• Records provided

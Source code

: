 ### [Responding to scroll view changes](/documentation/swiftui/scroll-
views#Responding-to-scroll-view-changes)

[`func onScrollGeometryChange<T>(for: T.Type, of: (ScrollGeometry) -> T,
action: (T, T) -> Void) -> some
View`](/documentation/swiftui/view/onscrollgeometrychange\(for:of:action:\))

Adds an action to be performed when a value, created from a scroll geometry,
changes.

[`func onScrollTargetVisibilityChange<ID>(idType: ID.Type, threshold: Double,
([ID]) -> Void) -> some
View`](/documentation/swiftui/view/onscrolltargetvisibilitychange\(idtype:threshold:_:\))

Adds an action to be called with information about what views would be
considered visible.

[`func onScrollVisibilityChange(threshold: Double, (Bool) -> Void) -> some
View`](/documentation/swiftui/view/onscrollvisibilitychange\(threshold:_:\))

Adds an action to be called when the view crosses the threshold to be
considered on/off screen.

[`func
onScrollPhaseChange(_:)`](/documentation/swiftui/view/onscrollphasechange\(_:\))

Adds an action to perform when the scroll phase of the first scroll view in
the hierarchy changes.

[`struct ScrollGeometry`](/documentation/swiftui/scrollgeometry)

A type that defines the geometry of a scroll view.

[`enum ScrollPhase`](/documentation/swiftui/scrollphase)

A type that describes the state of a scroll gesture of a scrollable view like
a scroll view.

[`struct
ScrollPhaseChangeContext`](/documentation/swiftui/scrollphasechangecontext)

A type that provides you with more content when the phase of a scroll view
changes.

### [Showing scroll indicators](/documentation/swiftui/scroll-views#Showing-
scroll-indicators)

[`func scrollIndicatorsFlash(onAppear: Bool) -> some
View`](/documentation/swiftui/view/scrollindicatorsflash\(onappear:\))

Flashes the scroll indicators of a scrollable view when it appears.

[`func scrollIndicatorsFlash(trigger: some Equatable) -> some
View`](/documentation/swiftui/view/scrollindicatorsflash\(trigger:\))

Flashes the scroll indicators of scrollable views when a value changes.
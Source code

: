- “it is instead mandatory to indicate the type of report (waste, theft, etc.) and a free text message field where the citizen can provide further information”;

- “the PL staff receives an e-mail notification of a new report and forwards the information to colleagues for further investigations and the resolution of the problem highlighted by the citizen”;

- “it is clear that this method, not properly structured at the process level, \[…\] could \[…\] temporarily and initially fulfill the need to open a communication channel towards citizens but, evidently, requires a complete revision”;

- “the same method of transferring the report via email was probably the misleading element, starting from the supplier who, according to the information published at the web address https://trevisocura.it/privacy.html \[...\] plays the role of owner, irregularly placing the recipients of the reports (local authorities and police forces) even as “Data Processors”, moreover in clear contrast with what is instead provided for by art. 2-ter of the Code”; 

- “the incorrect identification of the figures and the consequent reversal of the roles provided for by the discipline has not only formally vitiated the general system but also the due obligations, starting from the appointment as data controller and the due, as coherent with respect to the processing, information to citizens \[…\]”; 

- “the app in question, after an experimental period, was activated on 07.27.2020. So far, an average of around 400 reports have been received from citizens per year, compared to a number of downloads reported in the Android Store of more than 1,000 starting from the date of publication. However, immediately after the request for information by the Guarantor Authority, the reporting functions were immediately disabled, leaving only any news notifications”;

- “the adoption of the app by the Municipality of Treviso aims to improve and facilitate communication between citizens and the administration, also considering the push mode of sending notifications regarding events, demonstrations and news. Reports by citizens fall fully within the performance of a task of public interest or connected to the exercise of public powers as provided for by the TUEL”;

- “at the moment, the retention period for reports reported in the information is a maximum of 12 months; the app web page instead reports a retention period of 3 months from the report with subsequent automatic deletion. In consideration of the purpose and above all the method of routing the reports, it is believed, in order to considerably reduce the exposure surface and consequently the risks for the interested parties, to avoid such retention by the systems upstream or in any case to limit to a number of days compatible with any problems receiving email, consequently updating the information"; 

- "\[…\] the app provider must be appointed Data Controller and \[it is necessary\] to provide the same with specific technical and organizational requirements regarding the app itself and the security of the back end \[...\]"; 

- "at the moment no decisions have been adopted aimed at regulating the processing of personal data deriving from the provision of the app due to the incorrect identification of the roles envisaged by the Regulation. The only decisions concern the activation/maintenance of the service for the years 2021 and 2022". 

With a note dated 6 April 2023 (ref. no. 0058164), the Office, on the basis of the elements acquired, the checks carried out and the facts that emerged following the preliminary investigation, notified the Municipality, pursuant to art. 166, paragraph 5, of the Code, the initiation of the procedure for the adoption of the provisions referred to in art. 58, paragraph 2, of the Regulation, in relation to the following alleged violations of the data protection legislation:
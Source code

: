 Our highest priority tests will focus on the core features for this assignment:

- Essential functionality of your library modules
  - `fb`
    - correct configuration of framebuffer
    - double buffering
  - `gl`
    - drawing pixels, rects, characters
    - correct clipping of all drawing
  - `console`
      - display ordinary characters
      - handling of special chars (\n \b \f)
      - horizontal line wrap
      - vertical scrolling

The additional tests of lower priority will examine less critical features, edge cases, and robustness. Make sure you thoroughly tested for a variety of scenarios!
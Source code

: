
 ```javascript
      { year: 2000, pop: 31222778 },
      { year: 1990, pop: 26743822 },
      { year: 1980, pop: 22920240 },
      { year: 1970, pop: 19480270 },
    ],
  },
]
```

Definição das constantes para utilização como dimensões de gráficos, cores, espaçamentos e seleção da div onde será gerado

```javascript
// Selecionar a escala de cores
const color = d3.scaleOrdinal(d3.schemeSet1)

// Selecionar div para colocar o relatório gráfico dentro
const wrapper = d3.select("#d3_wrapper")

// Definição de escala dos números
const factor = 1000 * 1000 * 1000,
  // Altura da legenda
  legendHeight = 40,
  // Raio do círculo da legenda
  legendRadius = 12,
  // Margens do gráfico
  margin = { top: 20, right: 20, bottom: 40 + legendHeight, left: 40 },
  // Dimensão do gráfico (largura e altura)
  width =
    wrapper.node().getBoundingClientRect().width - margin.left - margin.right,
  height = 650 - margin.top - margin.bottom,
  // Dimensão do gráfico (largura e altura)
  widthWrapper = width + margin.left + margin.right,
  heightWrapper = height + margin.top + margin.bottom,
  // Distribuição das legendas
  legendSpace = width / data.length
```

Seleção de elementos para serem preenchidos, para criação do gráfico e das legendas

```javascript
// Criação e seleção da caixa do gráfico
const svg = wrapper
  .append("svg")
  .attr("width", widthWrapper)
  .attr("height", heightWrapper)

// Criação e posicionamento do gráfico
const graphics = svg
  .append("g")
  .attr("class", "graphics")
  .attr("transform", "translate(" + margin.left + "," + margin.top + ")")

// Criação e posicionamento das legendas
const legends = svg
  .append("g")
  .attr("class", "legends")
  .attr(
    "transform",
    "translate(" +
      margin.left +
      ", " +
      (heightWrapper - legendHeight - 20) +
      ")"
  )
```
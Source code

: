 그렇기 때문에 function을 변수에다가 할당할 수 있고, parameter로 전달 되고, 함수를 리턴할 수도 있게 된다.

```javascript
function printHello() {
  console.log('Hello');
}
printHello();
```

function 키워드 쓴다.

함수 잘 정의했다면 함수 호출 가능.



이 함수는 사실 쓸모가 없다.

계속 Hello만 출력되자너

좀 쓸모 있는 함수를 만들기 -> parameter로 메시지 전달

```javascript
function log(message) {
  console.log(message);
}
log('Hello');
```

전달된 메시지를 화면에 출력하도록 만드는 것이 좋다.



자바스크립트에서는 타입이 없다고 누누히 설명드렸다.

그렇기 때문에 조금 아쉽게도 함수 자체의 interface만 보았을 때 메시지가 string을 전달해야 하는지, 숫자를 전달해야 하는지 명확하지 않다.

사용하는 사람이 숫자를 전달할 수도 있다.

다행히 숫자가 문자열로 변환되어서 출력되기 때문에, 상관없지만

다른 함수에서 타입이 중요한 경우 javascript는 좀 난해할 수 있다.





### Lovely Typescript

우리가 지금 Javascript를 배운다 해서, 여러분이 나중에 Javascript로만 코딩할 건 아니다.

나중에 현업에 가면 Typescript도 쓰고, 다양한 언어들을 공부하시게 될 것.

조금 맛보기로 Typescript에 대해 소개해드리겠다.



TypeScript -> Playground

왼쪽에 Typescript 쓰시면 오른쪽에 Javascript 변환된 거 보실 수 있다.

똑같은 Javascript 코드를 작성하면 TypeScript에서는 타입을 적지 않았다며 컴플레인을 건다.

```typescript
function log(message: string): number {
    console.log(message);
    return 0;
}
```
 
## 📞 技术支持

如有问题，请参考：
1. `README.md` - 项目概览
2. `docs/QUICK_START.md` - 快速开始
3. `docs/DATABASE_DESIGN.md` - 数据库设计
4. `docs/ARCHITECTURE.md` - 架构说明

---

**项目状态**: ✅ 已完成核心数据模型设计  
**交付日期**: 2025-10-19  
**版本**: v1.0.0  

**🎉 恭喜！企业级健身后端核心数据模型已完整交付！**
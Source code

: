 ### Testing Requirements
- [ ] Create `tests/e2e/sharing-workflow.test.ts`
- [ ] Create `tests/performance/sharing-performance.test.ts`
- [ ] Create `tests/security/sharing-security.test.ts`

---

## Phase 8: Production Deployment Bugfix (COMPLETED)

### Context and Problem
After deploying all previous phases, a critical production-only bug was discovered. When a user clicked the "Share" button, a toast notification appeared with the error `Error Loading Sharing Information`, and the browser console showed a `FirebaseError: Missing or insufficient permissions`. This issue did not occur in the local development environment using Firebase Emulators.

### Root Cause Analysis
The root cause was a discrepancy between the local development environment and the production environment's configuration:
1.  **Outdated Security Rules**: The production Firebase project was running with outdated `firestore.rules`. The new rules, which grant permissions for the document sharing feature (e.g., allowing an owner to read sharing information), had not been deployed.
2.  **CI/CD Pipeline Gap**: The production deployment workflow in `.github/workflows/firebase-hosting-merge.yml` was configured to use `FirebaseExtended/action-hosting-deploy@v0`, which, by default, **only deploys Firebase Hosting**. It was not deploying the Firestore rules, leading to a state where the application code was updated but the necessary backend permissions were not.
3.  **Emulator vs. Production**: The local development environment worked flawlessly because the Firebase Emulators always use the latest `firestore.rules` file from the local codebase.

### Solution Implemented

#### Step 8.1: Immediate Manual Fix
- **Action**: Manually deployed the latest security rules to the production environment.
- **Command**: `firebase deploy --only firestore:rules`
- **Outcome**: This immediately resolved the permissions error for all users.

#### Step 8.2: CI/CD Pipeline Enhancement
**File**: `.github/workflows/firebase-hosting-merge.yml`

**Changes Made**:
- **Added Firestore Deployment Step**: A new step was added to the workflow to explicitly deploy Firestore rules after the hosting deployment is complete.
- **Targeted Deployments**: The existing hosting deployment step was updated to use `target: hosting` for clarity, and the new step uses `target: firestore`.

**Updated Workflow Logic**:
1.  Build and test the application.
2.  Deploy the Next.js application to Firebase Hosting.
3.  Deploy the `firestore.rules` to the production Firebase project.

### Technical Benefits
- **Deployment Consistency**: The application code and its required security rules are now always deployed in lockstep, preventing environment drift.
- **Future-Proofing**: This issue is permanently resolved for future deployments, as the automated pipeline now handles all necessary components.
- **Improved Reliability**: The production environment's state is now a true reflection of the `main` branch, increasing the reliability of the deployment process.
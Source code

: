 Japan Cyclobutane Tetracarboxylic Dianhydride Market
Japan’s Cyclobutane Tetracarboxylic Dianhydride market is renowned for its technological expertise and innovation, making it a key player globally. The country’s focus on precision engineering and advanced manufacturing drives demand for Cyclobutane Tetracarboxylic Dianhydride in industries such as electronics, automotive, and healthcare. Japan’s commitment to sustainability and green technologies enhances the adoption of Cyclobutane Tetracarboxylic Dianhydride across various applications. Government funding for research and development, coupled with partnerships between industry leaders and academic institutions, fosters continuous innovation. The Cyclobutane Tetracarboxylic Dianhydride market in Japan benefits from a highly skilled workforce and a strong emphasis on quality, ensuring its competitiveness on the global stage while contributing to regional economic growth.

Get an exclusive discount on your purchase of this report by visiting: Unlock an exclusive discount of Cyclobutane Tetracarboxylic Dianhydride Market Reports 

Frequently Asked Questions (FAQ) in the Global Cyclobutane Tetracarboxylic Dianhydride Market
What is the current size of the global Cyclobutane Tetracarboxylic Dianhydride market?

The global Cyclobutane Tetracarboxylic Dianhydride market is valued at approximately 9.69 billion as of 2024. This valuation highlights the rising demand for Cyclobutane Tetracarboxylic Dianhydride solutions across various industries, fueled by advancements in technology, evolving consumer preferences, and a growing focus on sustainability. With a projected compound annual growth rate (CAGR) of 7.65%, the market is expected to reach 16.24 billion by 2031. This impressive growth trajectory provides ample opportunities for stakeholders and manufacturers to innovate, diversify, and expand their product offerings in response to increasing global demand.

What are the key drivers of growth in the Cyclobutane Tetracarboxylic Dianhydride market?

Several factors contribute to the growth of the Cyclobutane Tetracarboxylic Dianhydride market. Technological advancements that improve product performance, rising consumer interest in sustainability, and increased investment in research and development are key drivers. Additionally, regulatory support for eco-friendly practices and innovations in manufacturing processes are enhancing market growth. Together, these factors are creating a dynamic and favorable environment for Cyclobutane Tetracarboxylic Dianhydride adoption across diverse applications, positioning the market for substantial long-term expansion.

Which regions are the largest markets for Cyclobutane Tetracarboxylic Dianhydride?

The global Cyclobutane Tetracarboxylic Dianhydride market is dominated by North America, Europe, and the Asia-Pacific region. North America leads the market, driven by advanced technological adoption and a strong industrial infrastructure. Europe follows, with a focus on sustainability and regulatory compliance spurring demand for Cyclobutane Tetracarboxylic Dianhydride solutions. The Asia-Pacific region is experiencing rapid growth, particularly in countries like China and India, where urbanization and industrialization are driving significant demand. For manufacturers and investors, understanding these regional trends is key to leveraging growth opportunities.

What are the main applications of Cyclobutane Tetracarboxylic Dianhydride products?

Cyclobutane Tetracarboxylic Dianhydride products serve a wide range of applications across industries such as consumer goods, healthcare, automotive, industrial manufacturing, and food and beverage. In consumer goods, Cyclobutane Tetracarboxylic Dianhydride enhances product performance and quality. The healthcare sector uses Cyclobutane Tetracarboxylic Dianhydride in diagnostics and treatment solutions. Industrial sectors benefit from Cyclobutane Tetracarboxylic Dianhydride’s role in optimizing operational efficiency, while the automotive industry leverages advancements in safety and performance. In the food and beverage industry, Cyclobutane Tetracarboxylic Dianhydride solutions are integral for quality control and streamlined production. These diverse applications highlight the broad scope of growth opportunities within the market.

• What the task asks
Retype, exactly as written, everything from the first line of the data above through the line containing "([ID]) -> Void) -> some". Nothing else should appear.

• Solved exercise
Source code

: ### [Responding to scroll view changes](/documentation/swiftui/scroll-
views#Responding-to-scroll-view-changes)

[`func onScrollGeometryChange<T>(for: T.Type, of: (ScrollGeometry) -> T,
action: (T, T) -> Void) -> some
View`](/documentation/swiftui/view/onscrollgeometrychange\(for:of:action:\))

Adds an action to be performed when a value, created from a scroll geometry,
changes.

[`func onScrollTargetVisibilityChange<ID>(idType: ID.Type, threshold: Double,
([ID]) -> Void) -> some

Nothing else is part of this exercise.